Scientists further note that in the past 100 years, as much as 35 to 40 percent of the volcano’s surface has been covered by new lava—that’s an area equal to or greater than the islands of Oʻahu and Maui.
HVO scientists detailed the 1950 event as they study the event to better interpret current activity. The following observations were detailed by HVO scientists:
“In March 1950, Mauna Loa inflation was so significant that tilt was recorded at the summit of Kīlauea. Two months later, continuing deformation was accompanied by a sharp increase in small earthquakes, signaling the increased probability of an eruption.
On May 29, an island-shaking magnitude-6.4 earthquake occurred beneath Mauna Loa’s west flank. Sixty-four hours later, at 9:04 p.m., HST, on June 1, the eruption began, with fissures opening at the summit and uppermost Southwest Rift Zone of the volcano.
The fissure eruptions quickly spread down rift—from 3,845 to 3,350 m (12,600 to 11,000 ft) elevation—sending floods of lava to the west and southeast.

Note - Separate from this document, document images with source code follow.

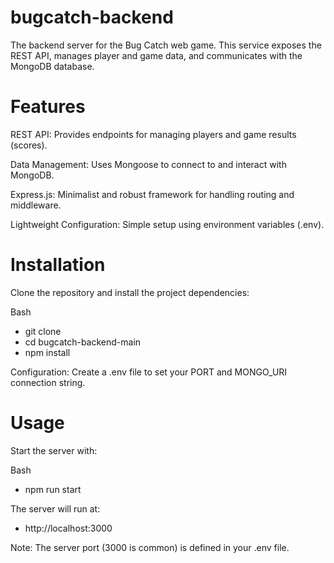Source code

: # bugcatch-backend

The backend server for the Bug Catch web game. This service exposes the REST API, manages player and game data, and communicates with the MongoDB database.

# Features

REST API: Provides endpoints for managing players and game results (scores).

Data Management: Uses Mongoose to connect to and interact with MongoDB.

Express.js: Minimalist and robust framework for handling routing and middleware.

Lightweight Configuration: Simple setup using environment variables (.env).

# Installation

Clone the repository and install the project dependencies:

Bash
- git clone <repo-url>
- cd bugcatch-backend-main
- npm install

Configuration: Create a .env file to set your PORT and MONGO_URI connection string.

# Usage

Start the server with:

Bash
- npm run start

The server will run at:
- http://localhost:3000

Note: The server port (3000 is common) is defined in your .env file.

Volcanic gas emissions fed a mushroom-shaped cloud up to 3,050 m (10,000 ft) high above the volcano’s summit.
By 10:30 p.m., the Southwest Rift Zone had “unzipped” down to an elevation of 2380 m (7800 ft), unleashing an 18-km- (11-mi-) long trail of spectacular lava fountains that fed several large-volume, fast-moving lava flows. These flows reached the south Kona coast in about 3 hours, endangering lives, destroying property, and severing the main highway and telephone lines along the way.

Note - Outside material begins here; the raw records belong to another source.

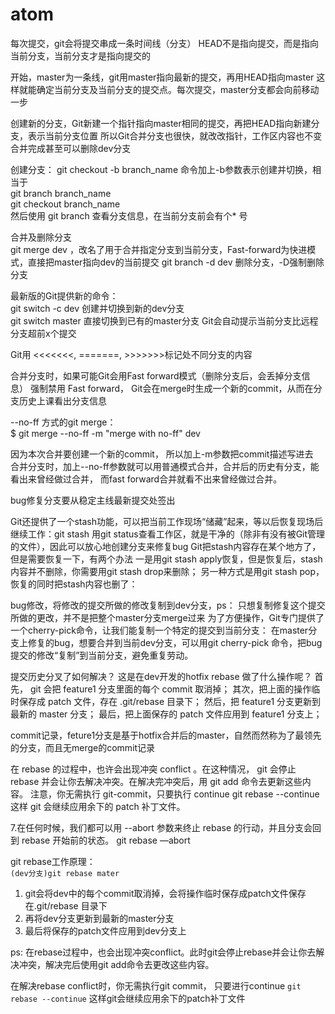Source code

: # atom

每次提交，git会将提交串成一条时间线（分支）
HEAD不是指向提交，而是指向当前分支，当前分支才是指向提交的

开始，master为一条线，git用master指向最新的提交，再用HEAD指向master
这样就能确定当前分支及当前分支的提交点。每次提交，master分支都会向前移动一步

创建新的分支，Git新建一个指针指向master相同的提交，再把HEAD指向新建分支，表示当前分支位置
所以Git合并分支也很快，就改改指针，工作区内容也不变
合并完成甚至可以删除dev分支

创建分支：
git checkout -b branch_name  命令加上-b参数表示创建并切换，相当于   
git branch branch_name   
git checkout branch_name   
然后使用 git branch 查看分支信息，在当前分支前会有个* 号

合并及删除分支   
git merge dev ，改名了用于合并指定分支到当前分支，Fast-forward为快进模式，直接把master指向dev的当前提交
git branch -d dev 删除分支，-D强制删除分支

最新版的Git提供新的命令：   
git switch -c dev 创建并切换到新的dev分支   
git switch master 直接切换到已有的master分支 Git会自动提示当前分支比远程分支超前x个提交

Git用 <<<<<<<, =======, >>>>>>>标记处不同分支的内容

合并分支时，如果可能Git会用Fast forward模式（删除分支后，会丢掉分支信息）
强制禁用 Fast forward， Git会在merge时生成一个新的commit，从而在分支历史上课看出分支信息

--no-ff 方式的git merge：  
$ git merge --no-ff -m "merge with no-ff" dev

因为本次合并要创建一个新的commit， 所以加上-m参数把commit描述写进去   
合并分支时，加上--no-ff参数就可以用普通模式合并，合并后的历史有分支，能看出来曾经做过合并，
而fast forward合并就看不出来曾经做过合并。

bug修复分支要从稳定主线最新提交处签出

Git还提供了一个stash功能，可以把当前工作现场“储藏”起来，等以后恢复现场后继续工作：git stash
用git status查看工作区，就是干净的（除非有没有被Git管理的文件），因此可以放心地创建分支来修复bug
Git把stash内容存在某个地方了，但是需要恢复一下，有两个办法
一是用git stash apply恢复，但是恢复后，stash内容并不删除，你需要用git stash drop来删除；
另一种方式是用git stash pop，恢复的同时把stash内容也删了：

bug修改，将修改的提交所做的修改复制到dev分支，ps： 只想复制修复这个提交所做的更改，并不是把整个master分支merge过来
为了方便操作，Git专门提供了一个cherry-pick命令，让我们能复制一个特定的提交到当前分支：
在master分支上修复的bug，想要合并到当前dev分支，可以用git cherry-pick <commit>命令，把bug提交的修改“复制”到当前分支，避免重复劳动。

提交历史分叉了如何解决？
这是在dev开发的hotfix
rebase 做了什么操作呢？
首先， git 会把 feature1 分支里面的每个 commit 取消掉；
其次，把上面的操作临时保存成 patch 文件，存在 .git/rebase 目录下；
然后，把 feature1 分支更新到最新的 master 分支；
最后，把上面保存的 patch 文件应用到 feature1 分支上；

commit记录，feture1分支是基于hotfix合并后的master，自然而然称为了最领先的分支，而且无merge的commit记录

在 rebase 的过程中，也许会出现冲突 conflict 。在这种情况， git 会停止 rebase 并会让你去解决冲突。在解决完冲突后，用 git add 命令去更新这些内容。
注意，你无需执行 git-commit，只要执行 continue
git rebase --continue
这样 git 会继续应用余下的 patch 补丁文件。

7.在任何时候，我们都可以用 --abort 参数来终止 rebase 的行动，并且分支会回到 rebase 开始前的状态。
git rebase —abort

git rebase工作原理：   
`(dev分支)git rebase mater`   
1. git会将dev中的每个commit取消掉，会将操作临时保存成patch文件保存在.git/rebase 目录下
2. 再将dev分支更新到最新的master分支
3. 最后将保存的patch文件应用到dev分支上

ps: 在rebase过程中，也会出现冲突conflict。此时git会停止rebase并会让你去解决冲突，解决完后使用git add命令去更改这些内容。

在解决rebase conflict时，你无需执行git commit， 只要进行continue `git rebase --continue`
这样git会继续应用余下的patch补丁文件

The eruption lasted 23 days and produced 376 million cubic meters (491 million cubic yards) of lava, with over 90 percent of that volume issued during the first six days of the eruption. With an eruption rate 200 times greater than that of Kīlauea’s current eruption, the 1950 Mauna Loa eruption produced more lava in six days than Pu‘u ‘Ō‘ō typically erupts in over 4 years.”
HVO scientists say chemical zonation patterns of individual mineral crystals in the 1950 lava “provide clues about the earliest stages of magmatic activity beneath the volcano. Crystals erupted from lower elevations indicate that magma began to ascend within the upper mantle up to 8 months before the eruption, and that the rate and amount of magma transport was increasing in the weeks prior to the eruption.”
During the 1950 Mauna Loa eruption, HVO scientists say “huge volumes of magma were transported rapidly from great depths with little warning of just how furious the eruption would be. Our findings suggest that key indicators of another such remarkable eruption might occur just hours before magma reaches the surface.”
“The USGS Hawaiian Volcano Observatory’s monitoring networks are well-suited to recognize this sort of unrest and we are actively working to improve our monitoring capabilities even more. This allows us to quickly identify, respond to, and communicate changes in activity—critical capabilities needed to protect life and property,” according to an HVO press release.